The idea was however to be informative guide to a number of possible 
ways for applications to indicate modality when it is not one of the 
three obvious cases. We can delete the hint about the "Content" attribute.
> "Use of written modality in another media stream than
> "text", may be discriminated by use of a script subtag in the language
> tag, where that is appropriate."
> [BA] What if the language in question has script subtags suppressed? What if the Offerer includes a script subtag in the video m-line but also "speaker" in the Content attribute? Again, there could be quite a few corner cases lurking here.
<GH> The application must not create illogical combinations. But let us 
drop the "Content" attribute hint.

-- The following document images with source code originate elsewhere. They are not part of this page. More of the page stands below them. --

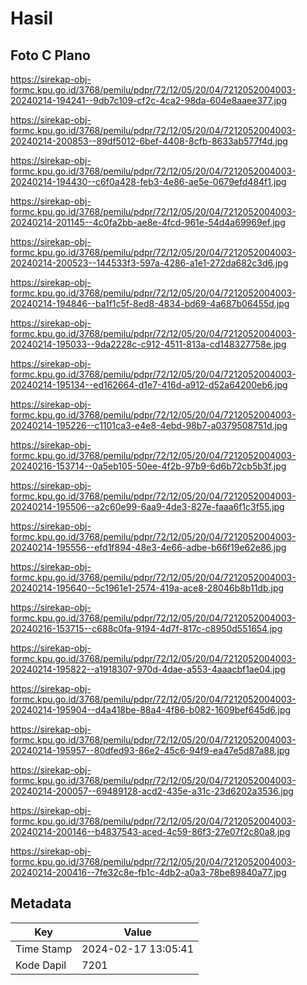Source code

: # Hasil

## Foto C Plano

https://sirekap-obj-formc.kpu.go.id/3768/pemilu/pdpr/72/12/05/20/04/7212052004003-20240214-194241--9db7c109-cf2c-4ca2-98da-604e8aaee377.jpg

https://sirekap-obj-formc.kpu.go.id/3768/pemilu/pdpr/72/12/05/20/04/7212052004003-20240214-200853--89df5012-6bef-4408-8cfb-8633ab577f4d.jpg

https://sirekap-obj-formc.kpu.go.id/3768/pemilu/pdpr/72/12/05/20/04/7212052004003-20240214-194430--c6f0a428-feb3-4e86-ae5e-0679efd484f1.jpg

https://sirekap-obj-formc.kpu.go.id/3768/pemilu/pdpr/72/12/05/20/04/7212052004003-20240214-201145--4c0fa2bb-ae8e-4fcd-961e-54d4a69969ef.jpg

https://sirekap-obj-formc.kpu.go.id/3768/pemilu/pdpr/72/12/05/20/04/7212052004003-20240214-200523--144533f3-597a-4286-a1e1-272da682c3d6.jpg

https://sirekap-obj-formc.kpu.go.id/3768/pemilu/pdpr/72/12/05/20/04/7212052004003-20240214-194846--ba1f1c5f-8ed8-4834-bd69-4a687b06455d.jpg

https://sirekap-obj-formc.kpu.go.id/3768/pemilu/pdpr/72/12/05/20/04/7212052004003-20240214-195033--9da2228c-c912-4511-813a-cd148327758e.jpg

https://sirekap-obj-formc.kpu.go.id/3768/pemilu/pdpr/72/12/05/20/04/7212052004003-20240214-195134--ed162664-d1e7-416d-a912-d52a64200eb6.jpg

https://sirekap-obj-formc.kpu.go.id/3768/pemilu/pdpr/72/12/05/20/04/7212052004003-20240214-195226--c1101ca3-e4e8-4ebd-98b7-a0379508751d.jpg

https://sirekap-obj-formc.kpu.go.id/3768/pemilu/pdpr/72/12/05/20/04/7212052004003-20240216-153714--0a5eb105-50ee-4f2b-97b9-6d6b72cb5b3f.jpg

https://sirekap-obj-formc.kpu.go.id/3768/pemilu/pdpr/72/12/05/20/04/7212052004003-20240214-195506--a2c60e99-6aa9-4de3-827e-faaa6f1c3f55.jpg

https://sirekap-obj-formc.kpu.go.id/3768/pemilu/pdpr/72/12/05/20/04/7212052004003-20240214-195556--efd1f894-48e3-4e66-adbe-b66f19e62e86.jpg

https://sirekap-obj-formc.kpu.go.id/3768/pemilu/pdpr/72/12/05/20/04/7212052004003-20240214-195640--5c1961e1-2574-419a-ace8-28046b8b11db.jpg

https://sirekap-obj-formc.kpu.go.id/3768/pemilu/pdpr/72/12/05/20/04/7212052004003-20240216-153715--c688c0fa-9194-4d7f-817c-c8950d551654.jpg

https://sirekap-obj-formc.kpu.go.id/3768/pemilu/pdpr/72/12/05/20/04/7212052004003-20240214-195822--a1918307-970d-4dae-a553-4aaacbf1ae04.jpg

https://sirekap-obj-formc.kpu.go.id/3768/pemilu/pdpr/72/12/05/20/04/7212052004003-20240214-195904--d4a418be-88a4-4f86-b082-1609bef645d6.jpg

https://sirekap-obj-formc.kpu.go.id/3768/pemilu/pdpr/72/12/05/20/04/7212052004003-20240214-195957--80dfed93-86e2-45c6-94f9-ea47e5d87a88.jpg

https://sirekap-obj-formc.kpu.go.id/3768/pemilu/pdpr/72/12/05/20/04/7212052004003-20240214-200057--69489128-acd2-435e-a31c-23d6202a3536.jpg

https://sirekap-obj-formc.kpu.go.id/3768/pemilu/pdpr/72/12/05/20/04/7212052004003-20240214-200146--b4837543-aced-4c59-86f3-27e07f2c80a8.jpg

https://sirekap-obj-formc.kpu.go.id/3768/pemilu/pdpr/72/12/05/20/04/7212052004003-20240214-200416--7fe32c8e-fb1c-4db2-a0a3-78be89840a77.jpg


## Metadata

| Key        | Value               |
| ---------- | ------------------- |
| Time Stamp | 2024-02-17 13:05:41 |
| Kode Dapil | 7201                |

I find the use of the script subtag 
much more solid for the otherwise ambiguous cases. RFC 5646 clearly says 
that it is allowed to use even suppressed script subtags when its use 
has an important discriminating meaning. (Section 4.1 of RFC 5646 says:

        "The script subtag SHOULD NOT be used to form language tags unless
        the script adds some distinguishing information to the tag."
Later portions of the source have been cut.